The Thai Post, three of its editors, and media activist Supinya Klangnarong were targeted with criminal complaints and a massive 400 million baht (US$10 million) civil lawsuit after the newspaper published her critical remarks about telecommunications giant Shin Corp. and its connections to Prime Minister Thaksin Shinawatra.
In Indonesia, Bambang Harymurti, chief editor of the influential magazine Tempo, was convicted of criminal libel in September and sentenced to one year in prison. Two colleagues were acquitted in the trial, which stemmed from a 2003 article citing allegations that a powerful businessman stood to profit from a textile market fire. Harymurti’s appeal was pending at year’s end.
The authoritarian governments of Burma and Vietnam released several imprisoned journalists in 2004 and early 2005, but these were seen as conciliatory gestures and not indicative of a change in free-speech policy. CPJ honored two imprisoned Burmese journalists–Aung Pwint and Thaung Tun (also known as Nyein Thit)–with International Press Freedom Awards in November. The documentary filmmakers were arrested in 1999 while working on a film portraying forced labor and hardship in rural areas.

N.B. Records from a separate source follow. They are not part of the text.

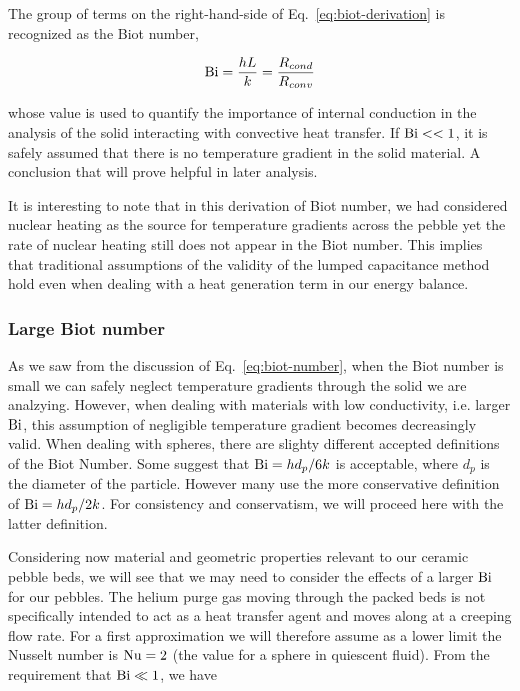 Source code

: The group of terms on the right-hand-side of Eq.~\ref{eq:biot-derivation} is recognized as the Biot number,

\begin{equation}\label{eq:biot-number}
	\mathrm{Bi}=\frac{hL}{k}=\frac{R_{cond}}{R_{conv}}
\end{equation}

whose value is used to quantify the importance of internal conduction in the analysis of the solid interacting with convective heat transfer. If $\mathrm{Bi}<<1$, it is safely assumed that there is no temperature gradient in the solid material. A conclusion that will prove helpful in later analysis.

It is interesting to note that in this derivation of Biot number, we had considered nuclear heating as the source for temperature gradients across the pebble yet the rate of nuclear heating still does not appear in the Biot number. This implies that traditional assumptions of the validity of the lumped capacitance method hold even when dealing with a heat generation term in our energy balance.





\subsubsection{Large Biot number}

As we saw from the discussion of Eq.~\ref{eq:biot-number}, when the Biot number is small we can safely neglect temperature gradients through the solid we are analzying. However, when dealing with materials with low conductivity, i.e. larger $\mathrm{Bi}$, this assumption of negligible temperature gradient becomes decreasingly valid.  When dealing with spheres, there are slighty different accepted definitions of the Biot Number.  Some suggest that $\mathrm{Bi}=hd_p/6k$ is acceptable\cite{incropera:245}, where $d_p$ is the diameter of the particle.  However many use the more conservative definition of $\mathrm{Bi}=hd_p/2k$\cite{incropera:245,jeffreson409}.  For consistency and conservatism, we will proceed here with the latter definition.  

Considering now material and geometric properties relevant to our ceramic pebble beds, we will see that we may need to consider the effects of a larger $\mathrm{Bi}$ for our pebbles. The helium purge gas moving through the packed beds is not specifically intended to act as a heat transfer agent and moves along at a creeping flow rate. For a first approximation we will therefore assume as a lower limit the Nusselt number is $\mathrm{Nu} = 2$ (the value for a sphere in quiescent fluid). From the requirement that $\mathrm{Bi} \ll 1$, we have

Two journalists and their assistant, detained since 2002 in the island archipelago nation of the Maldives off the coast of Sri Lanka, were under house arrest at the end of 2004 after enduring harsh conditions in prison, where sources allege they were mistreated despite President Maumoon Abdul Gayoom’s pledges of democratic reform.
In South Korea and Taiwan, journalists faced more subtle challenges. While the ruling Democratic Progressive Party in Taiwan strengthened its financial influence on the media, the ruling party in South Korea proposed media ownership regulations that seemed intended to penalize conservative dailies for their antagonistic editorial stance toward President Roh Moo Hyun.

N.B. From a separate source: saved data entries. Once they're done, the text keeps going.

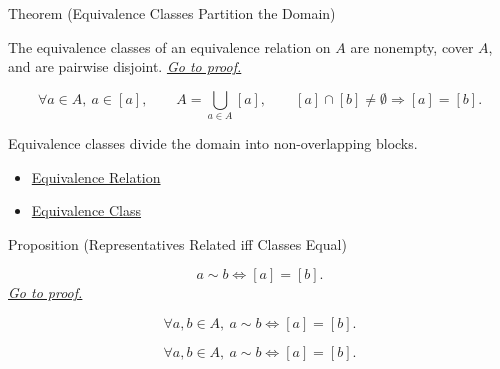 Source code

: \begin{theorembox}{Theorem (Equivalence Classes Partition the Domain)}
\begin{theorem}
\label{thm:equivalence-classes-partition-domain}
The equivalence classes of an equivalence relation on $A$ are nonempty, cover
$A$, and are pairwise disjoint.
\hyperref[prf:equivalence-classes-partition-domain]{\textit{Go to proof.}}
\end{theorem}
\end{theorembox}

\begin{remark*}
\[
\forall a\in A,\ a\in[a],
\qquad
A=\bigcup_{a\in A}[a],
\qquad
[a]\cap[b]\ne\emptyset \Longrightarrow [a]=[b].
\]
\end{remark*}

\begin{remark*}[Interpretation]
Equivalence classes divide the domain into non-overlapping blocks.
\end{remark*}

\begin{dependencies}
\begin{itemize}
  \item \hyperref[def:equivalence-relation]{Equivalence Relation}
  \item \hyperref[def:equivalence-class]{Equivalence Class}
\end{itemize}
\end{dependencies}

\begin{propositionbox}{Proposition (Representatives Related iff Classes Equal)}
\begin{proposition}
\label{prop:representatives-related-iff-classes-equal}
\[
a\sim b \Longleftrightarrow [a]=[b].
\]
\hyperref[prf:representatives-related-iff-classes-equal]{\textit{Go to proof.}}
\end{proposition}
\end{propositionbox}

\begin{remark*}
\[
\forall a,b\in A,\ a\sim b \Longleftrightarrow [a]=[b].
\]
\end{remark*}

\begin{remark*}
\[
\forall a,b\in A,\ a\sim b \Longleftrightarrow [a]=[b].
\]
\end{remark*}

The expansion of the Internet throughout Asia tested authorities’ ability to limit free expression while giving rise to innovative forms of journalism, such as the thousands of South Korean “citizen-journalists” who file reports for Ohmynews.com. In China and Vietnam, the Internet provides a significant outlet for independent writing that expands every year and is increasingly difficult for authorities to control.
Local activism played a critical role in defending journalists’ rights in many Asian countries and helped secure the release of imprisoned journalists Du Daobin and Cheng Yizhong in China, as well as Munawar Mohsin in Pakistan. Nepalese journalists’ outrage at their treatment by government forces and Maoist rebels forced leaders on both sides to review their actions and vow additional safeguards. The National Union of Journalists in the Philippines organized nationwide rallies to protest the ongoing killings of journalists there, pressuring authorities to take a more aggressive stance.

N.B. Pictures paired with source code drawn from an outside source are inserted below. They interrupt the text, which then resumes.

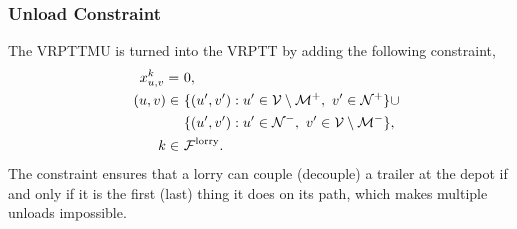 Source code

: %
%







\subsubsection{Unload Constraint}
The VRPTTMU is turned into the VRPTT by adding the following constraint,
\begin{align}
  \label{con:extra}
  x^{k}_{u,v} = \ &  0, \\
  \quad (u,v) \in \  & \{  (u',v') : u' \in \mathcal V \setminus  \mathcal M^+  , \ v' \in \mathcal N^+  \} \cup \notag \\
   & \{  (u',v') : u' \in \mathcal N^- , \ v'  \in \mathcal V \setminus  \mathcal  M^-   \} ,\notag \\
  \ k \in \ & \mathcal{F}^{\rm lorry} . \notag
\end{align}
The constraint ensures that a lorry can couple (decouple) a trailer at the depot if and only if it is the first (last) thing it does on its path, which makes multiple unloads impossible. \\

In many parts of Asia, the press played an effective watchdog role in 2004, from China, where journalists exposed crime and corruption, to Indonesia, where they aggressively covered crony capitalism, to Afghanistan, where the press helped legitimize national elections. But governments are deeply ambivalent about this and are either acting to curtail the press or turning a blind eye to murderous attacks on journalists. For now, the Asian press is developing at a quicker pace than many of the institutions needed to protect and enhance it.
Abi Wright is CPJ’s Asia program coordinator. Kristin Jones, research associate for Asia, contributed to the research and writing of this section.